Jaka tu ostatnio była cisza...uuu :ico_nienie:

U nas gorączka, z którą walczymy od dwóch dni. Dziś już myślałam, że nie ma po niej śladu, ale po południu jeszcze chwyciła. Póki co Nikonek śpi spokojnie. Zobaczymy jutro, mam nadzieję, że to 3 dniówka i odejdzie jutro w zapomnienie :ico_sorki: Jakiś wirus nas dopadł. U nas w biurze sporo osób padło, a niestety Nikoś był z nami w pracy w środę.

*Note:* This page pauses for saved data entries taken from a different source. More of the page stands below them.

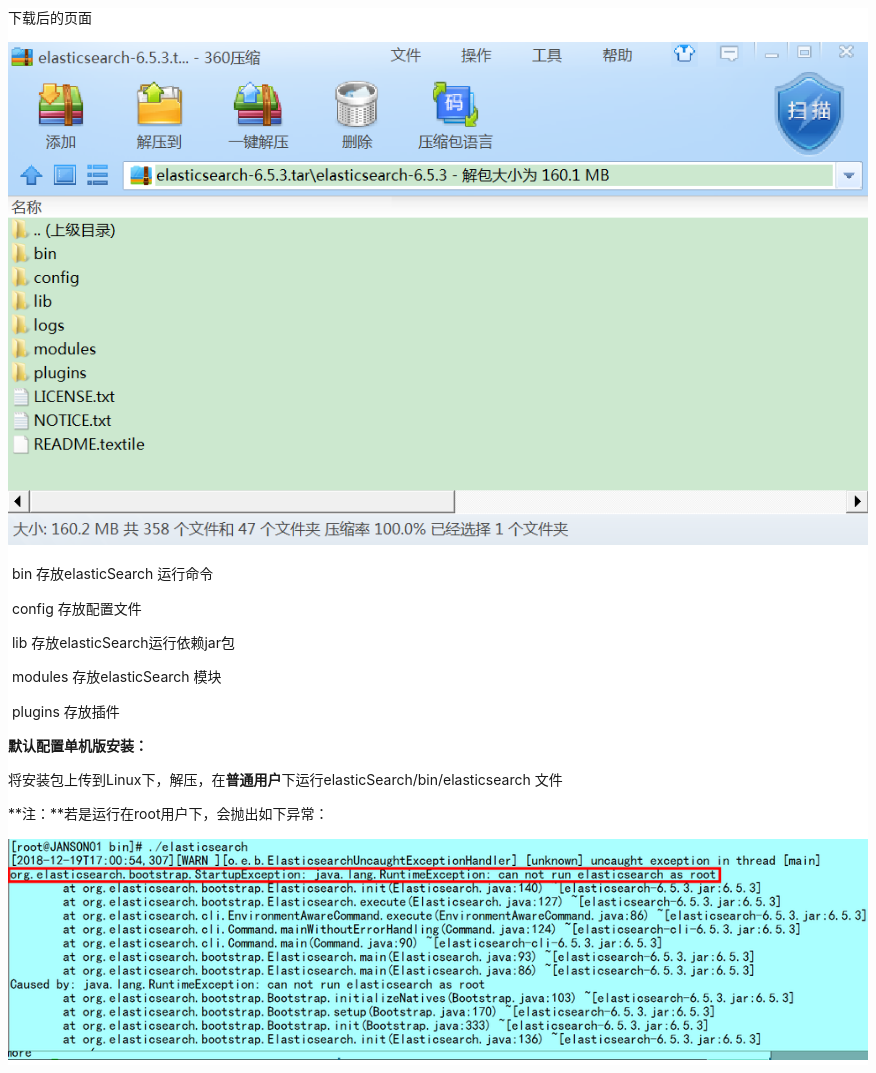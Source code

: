 下载后的页面

![](6-下载后.png)

​	bin 存放elasticSearch 运行命令 

​	config 存放配置文件

​	lib 存放elasticSearch运行依赖jar包 

​	modules 存放elasticSearch 模块

​	plugins 存放插件  

 **默认配置单机版安装：**

将安装包上传到Linux下，解压，在**普通用户**下运行elasticSearch/bin/elasticsearch 文件 

**注：**若是运行在root用户下，会抛出如下异常：

![](7-异常1.png)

W niedzielę mamy komunię Męża chrzestnicy, Martyśki :-) Tylko dylemat teraz mamy z Małym, mam nadzieję, że gorączki już nie będzie, a mimo wszystko chyba wolę Go zostawić w domu, więc chyba moi Rodzice przyjdą do Nikosia, a my sami pojedziemy na tą komunię. A tyle myślałam nad strojem dla mojego małego Mężczyzny :ico_oczko:

[ Dodano: 01-06-2012, 22:18 ]
To my też dorzucimy kilka fotek na Dzień Mamy i Dziecka :-)

Obrazek
Obrazek
Obrazek
Obrazek

: 02 cze 2012, 09:45
autor: tibby
gozdzik, masz super przystojnego syna! :ico_brawa_01: wyrósł niesamowicie! ile on już ma wzrostu?


karo, Nikoś też jest przekochany! :-D te spodenki "miętowe" z fotek, macie z h&m? my mamy podobne, tylko czerwone i do tego koszula z krawatem była ;-)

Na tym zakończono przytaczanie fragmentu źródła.